By Mike Verdin
BBC Online22 January 2003
Anti-globalisation demos just aren't what they used to be. In 1999, at the Battle of Seattle, the violence of "fair trade" protests shocked the West, still basking in its victory against the threat of communism. Two years later, a meeting of the G8 club of economic superpowers in Genoa attracted 250,000 demonstrators, one of whom died in clashes with police.
The World Economic Forum in Davos suffered its own problems in 2000, when 500 demonstrators dressed up as skiers to evade a demonstration ban. A year later, dissenters took the battle to Zurich, where three police officers were injured by stones, and more than 100 people arrested.
Rogue dissenters But this year protesters are not only going to be allowed into Davos - on Friday, at least - but are, it appears, to be helped to the venue by authorities. According to documents seen by BBC News Online, the Oltner Alliance, a protest group, has been in talks with officials over ensuring peaceful demonstrations.
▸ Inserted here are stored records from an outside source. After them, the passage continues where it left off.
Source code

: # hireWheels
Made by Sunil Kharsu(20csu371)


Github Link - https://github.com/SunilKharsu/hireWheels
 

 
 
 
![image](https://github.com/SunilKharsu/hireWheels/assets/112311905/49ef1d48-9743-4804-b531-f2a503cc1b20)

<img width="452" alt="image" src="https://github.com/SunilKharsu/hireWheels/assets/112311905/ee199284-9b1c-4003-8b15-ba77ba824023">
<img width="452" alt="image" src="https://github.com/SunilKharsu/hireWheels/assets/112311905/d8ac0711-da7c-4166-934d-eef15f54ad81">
Since June, police and demonstrators have sought agreement on ways to filter out potentially violent protesters. The $10m security drive implemented by Swiss authorities at this year's summit includes measures to frisk would-be demonstrators for anything more offensive than an anti-WEF banner.
While the Oltner Alliance may be committed to protest without "any physical harm to anybody", police believe that about 5% of protesters will come prepared to use violence, the documents say. A rallying call on the website of another protest group says, ominously: "We are going to confront the rulers with resistance that cannot be ignored." More consoling is that the relevant internet page has received less than 10 hits a day.
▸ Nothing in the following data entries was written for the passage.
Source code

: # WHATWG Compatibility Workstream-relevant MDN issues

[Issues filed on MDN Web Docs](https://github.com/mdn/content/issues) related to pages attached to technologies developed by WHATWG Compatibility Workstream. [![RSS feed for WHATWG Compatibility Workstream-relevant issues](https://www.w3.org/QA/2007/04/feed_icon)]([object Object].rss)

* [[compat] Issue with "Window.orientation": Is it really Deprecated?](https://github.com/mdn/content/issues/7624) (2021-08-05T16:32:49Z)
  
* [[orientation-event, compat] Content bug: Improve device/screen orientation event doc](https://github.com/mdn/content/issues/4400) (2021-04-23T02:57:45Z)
Davos no more Indeed, if anti-globalisation campaigners BBC News Online contacted were representative, Davos is unlikely - bar the outbreak of a US-led war against Iraq - to prove a significant flashpoint. The Davos policing tactics are reminiscent of the "divide and rule" strategy which at the Mayday demonstration in London two years ago marginalised more militant protesters.
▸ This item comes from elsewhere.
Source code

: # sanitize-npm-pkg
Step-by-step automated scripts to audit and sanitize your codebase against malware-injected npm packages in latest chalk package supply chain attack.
There is also the emergence of an alternative forum which has given anti-globalisers a voice. Ask the average free trade campaign how many people it is sending to Davos, and the quota will almost certainly be less than the number sent to the World Social Forum (WSF) in Brazil.
Lula lovers Typical is the response of the London-based World Trade Movement. "We are not sure if we are sending anyone to Davos yet. "We don't know if we have anyone spare. Everyone is going to the World Social Forum."
Last year, the second WSF attracted some 60,000 people concerned over trade/globalisation, including half the French cabinet. This year, delegates will include Brazil's newly elected president, Luiz Inacio "Lula" da Silva, credited as a former WSF organiser.
Block the bloc The attraction of the event? "There has been nothing like it in history," says Noam Chomsky, professor of linguistics at the Massachusetts Institute of Technology, who has become a figurehead for the movement. "There has never before existed such a collection of individuals and movements."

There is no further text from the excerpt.